(Stored data entries)
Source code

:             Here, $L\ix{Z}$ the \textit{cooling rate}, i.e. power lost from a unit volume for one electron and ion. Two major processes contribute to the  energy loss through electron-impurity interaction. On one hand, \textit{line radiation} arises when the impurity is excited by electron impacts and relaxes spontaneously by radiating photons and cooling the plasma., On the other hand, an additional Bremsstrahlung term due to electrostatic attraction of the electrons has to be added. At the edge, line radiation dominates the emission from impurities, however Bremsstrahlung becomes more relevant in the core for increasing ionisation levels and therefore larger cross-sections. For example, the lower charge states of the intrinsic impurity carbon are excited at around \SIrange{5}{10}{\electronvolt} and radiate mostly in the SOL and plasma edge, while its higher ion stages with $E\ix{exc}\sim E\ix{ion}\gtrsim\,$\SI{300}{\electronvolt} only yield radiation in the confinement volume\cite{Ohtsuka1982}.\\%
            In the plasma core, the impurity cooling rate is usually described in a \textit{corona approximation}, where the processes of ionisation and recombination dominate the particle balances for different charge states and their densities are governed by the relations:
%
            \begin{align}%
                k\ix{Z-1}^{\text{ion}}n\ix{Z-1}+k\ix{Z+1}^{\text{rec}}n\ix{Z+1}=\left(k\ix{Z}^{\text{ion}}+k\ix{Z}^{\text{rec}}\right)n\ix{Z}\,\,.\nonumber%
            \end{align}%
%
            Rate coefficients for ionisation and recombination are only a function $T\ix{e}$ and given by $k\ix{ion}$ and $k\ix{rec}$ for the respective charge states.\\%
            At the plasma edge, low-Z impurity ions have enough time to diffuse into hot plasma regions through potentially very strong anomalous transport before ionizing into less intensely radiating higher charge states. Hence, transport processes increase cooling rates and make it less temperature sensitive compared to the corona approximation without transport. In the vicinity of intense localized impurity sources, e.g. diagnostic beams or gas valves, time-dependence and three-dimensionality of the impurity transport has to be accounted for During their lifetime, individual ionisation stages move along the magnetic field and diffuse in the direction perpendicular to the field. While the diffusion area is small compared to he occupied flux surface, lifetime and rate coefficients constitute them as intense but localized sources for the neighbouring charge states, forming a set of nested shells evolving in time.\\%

__Work to be completed__
Look above for the line holding "In the plasma" and the line holding "Rate coefficients for". Retype both, and every line between them, word for word and nothing else.

__Exercise output__
            In the plasma core, the impurity cooling rate is usually described in a \textit{corona approximation}, where the processes of ionisation and recombination dominate the particle balances for different charge states and their densities are governed by the relations:
%
            \begin{align}%
                k\ix{Z-1}^{\text{ion}}n\ix{Z-1}+k\ix{Z+1}^{\text{rec}}n\ix{Z+1}=\left(k\ix{Z}^{\text{ion}}+k\ix{Z}^{\text{rec}}\right)n\ix{Z}\,\,.\nonumber%
            \end{align}%
%
            Rate coefficients for ionisation and recombination are only a function $T\ix{e}$ and given by $k\ix{ion}$ and $k\ix{rec}$ for the respective charge states.\\%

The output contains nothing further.